GRID 2 - Rennsport intensiv

Lange fünf Jahre nach dem ersten Teil geht GRID 2 im Mai endlich auf der PlayStation 3 und Xbox 360 an den Start. Wir haben uns das Rennspiel beim Entwickler Codemasters angeschaut.

von Tobias Veltin,
14.02.2013 18:00 Uhr

GRID 2 - Vorschau-Video zum Codemasters-Rennspiel GRID 2 - Vorschau-Video zum Codemasters-Rennspiel

Verbremst! Mit 200 Sachen donnern wir volle Möhre in die Bande - verdammt! Platz Eins ist wohl futsch. Denkste! Mit der Rückspulfunktion einfach ein paar Sekunden in die Vergangenheit gereist, richtig gebremst und doch noch den Sieg eingefahren. Als das famose Race Driver: GRID vor knapp fünf Jahren erschien, war es das erste Rennspiel überhaupt, das uns per Rewind-Funktion den Sprung in die Vergangenheit erlaubte.

Heute ist das Spulen auf Knopfdruck mehr oder weniger Standard in der Rennspielwelt. Mit gehörigem Abstand erscheint im Mai der zweite Teil, schlicht GRID 2 betitelt. Stellt sich die Frage, ob der Nachfolger ebenfalls für neue Standards sorgen kann. Wir waren bei den Rennspiel-Experten von Codemasters in England, haben unter anderem mit Toby Evan-Jones, dem Associate Producer von GRID 2 gesprochen und durften selbst Hand anlegen.

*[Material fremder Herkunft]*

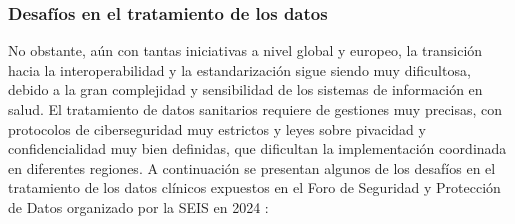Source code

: \subsubsection{Desafíos en el tratamiento de los datos}

No obstante, aún con tantas iniciativas a nivel global y europeo, la transición hacia la interoperabilidad y la estandarización sigue siendo muy dificultosa, debido a la gran complejidad y sensibilidad de los sistemas de información en salud. El tratamiento de datos sanitarios requiere de gestiones muy precisas, con protocolos de ciberseguridad muy estrictos y leyes sobre pivacidad y confidencialidad muy bien definidas, que dificultan la implementación coordinada en diferentes regiones. A continuación se presentan algunos de los desafíos en el tratamiento de los datos clínicos expuestos en el Foro de Seguridad y Protección de Datos organizado por la SEIS en 2024 \cite{SEIS2024tercera} \cite{SEIS2024octava}:

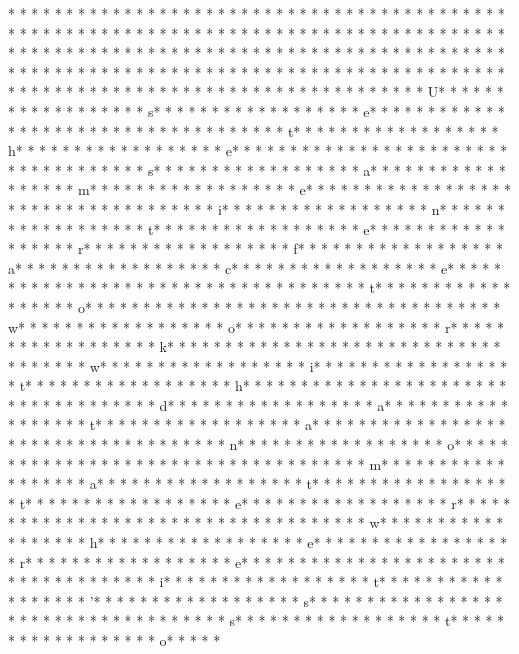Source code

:* * *  * * *  * * *  *  * * *  *  * * *  * 	* * *  * * *  * * *  *  * * *  *  * * *  * 	* * *  * * *  * * *  *  * * *  *  * * *  * * *  * * *  *  * * *  *  * * *  * * *  * * *  *  * * *  *  * * *  *  * * *  * * *  * * *  *  * * *  *  * * *  *  * * *  * * *  * * *  *  * * *  *  * * *  *  * * *  * * *  * * *  *  * * *  *  * * *  *  * * *  * * *  * * *  *  * * *  *  * * *  *  * * *  * * *  * * *  *  * * *  *  * * *  *  * * *  * * *  * * *  *  * * *  *  * * *  *  * * *  * * *  * * *  *  * * *  *  * * *  * U* * *  * * *  * * *  *  * * *  *  * * *  * s* * *  * * *  * * *  *  * * *  *  * * *  * e* * *  * * *  * * *  *  * * *  *  * * *  *  * * *  * * *  * * *  *  * * *  *  * * *  * t* * *  * * *  * * *  *  * * *  *  * * *  * h* * *  * * *  * * *  *  * * *  *  * * *  * e* * *  * * *  * * *  *  * * *  *  * * *  *  * * *  * * *  * * *  *  * * *  *  * * *  * s* * *  * * *  * * *  *  * * *  *  * * *  * a* * *  * * *  * * *  *  * * *  *  * * *  * m* * *  * * *  * * *  *  * * *  *  * * *  * e* * *  * * *  * * *  *  * * *  *  * * *  *  * * *  * * *  * * *  *  * * *  *  * * *  * i* * *  * * *  * * *  *  * * *  *  * * *  * n* * *  * * *  * * *  *  * * *  *  * * *  * t* * *  * * *  * * *  *  * * *  *  * * *  * e* * *  * * *  * * *  *  * * *  *  * * *  * r* * *  * * *  * * *  *  * * *  *  * * *  * f* * *  * * *  * * *  *  * * *  *  * * *  * a* * *  * * *  * * *  *  * * *  *  * * *  * c* * *  * * *  * * *  *  * * *  *  * * *  * e* * *  * * *  * * *  *  * * *  *  * * *  *  * * *  * * *  * * *  *  * * *  *  * * *  * t* * *  * * *  * * *  *  * * *  *  * * *  * o* * *  * * *  * * *  *  * * *  *  * * *  *  * * *  * * *  * * *  *  * * *  *  * * *  * w* * *  * * *  * * *  *  * * *  *  * * *  * o* * *  * * *  * * *  *  * * *  *  * * *  * r* * *  * * *  * * *  *  * * *  *  * * *  * k* * *  * * *  * * *  *  * * *  *  * * *  *  * * *  * * *  * * *  *  * * *  *  * * *  * w* * *  * * *  * * *  *  * * *  *  * * *  * i* * *  * * *  * * *  *  * * *  *  * * *  * t* * *  * * *  * * *  *  * * *  *  * * *  * h* * *  * * *  * * *  *  * * *  *  * * *  *  * * *  * * *  * * *  *  * * *  *  * * *  * d* * *  * * *  * * *  *  * * *  *  * * *  * a* * *  * * *  * * *  *  * * *  *  * * *  * t* * *  * * *  * * *  *  * * *  *  * * *  * a* * *  * * *  * * *  *  * * *  *  * * *  *  * * *  * * *  * * *  *  * * *  *  * * *  * n* * *  * * *  * * *  *  * * *  *  * * *  * o* * *  * * *  * * *  *  * * *  *  * * *  *  * * *  * * *  * * *  *  * * *  *  * * *  * m* * *  * * *  * * *  *  * * *  *  * * *  * a* * *  * * *  * * *  *  * * *  *  * * *  * t* * *  * * *  * * *  *  * * *  *  * * *  * t* * *  * * *  * * *  *  * * *  *  * * *  * e* * *  * * *  * * *  *  * * *  *  * * *  * r* * *  * * *  * * *  *  * * *  *  * * *  *  * * *  * * *  * * *  *  * * *  *  * * *  * w* * *  * * *  * * *  *  * * *  *  * * *  * h* * *  * * *  * * *  *  * * *  *  * * *  * e* * *  * * *  * * *  *  * * *  *  * * *  * r* * *  * * *  * * *  *  * * *  *  * * *  * e* * *  * * *  * * *  *  * * *  *  * * *  *  * * *  * * *  * * *  *  * * *  *  * * *  * i* * *  * * *  * * *  *  * * *  *  * * *  * t* * *  * * *  * * *  *  * * *  *  * * *  * '* * *  * * *  * * *  *  * * *  *  * * *  * s* * *  * * *  * * *  *  * * *  *  * * *  *  * * *  * * *  * * *  *  * * *  *  * * *  * s* * *  * * *  * * *  *  * * *  *  * * *  * t* * *  * * *  * * *  *  * * *  *  * * *  * o* * *  * *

Ein Schwerpunkt des Spiels soll - man höre und staune - die Geschichte des Spiels werden. Richtig gelesen, die Geschichte. Bei einem Rennspiel! Und bei der steht ein gewisser Patrick Callahan im Mittelpunkt.

Ein steinreicher Self-Made-Millionär, Renn-Junkie und einflussreicher Promoter, der nicht nur die Crème de la Crème aus Business, Sport und Kultur kennt, sondern auch die champagnertriefendsten Parties in Hollywood organisiert. Ein fokussierter Arbeiter, ein Winner-Typ. Und eben jener fürs Spiel erdachte Callahan hat derart viel Benzin im Blut, dass ihm eines Tages die »normalen« Rennserien wie die Formel 1 und Tourenwagen zu langweilig werden.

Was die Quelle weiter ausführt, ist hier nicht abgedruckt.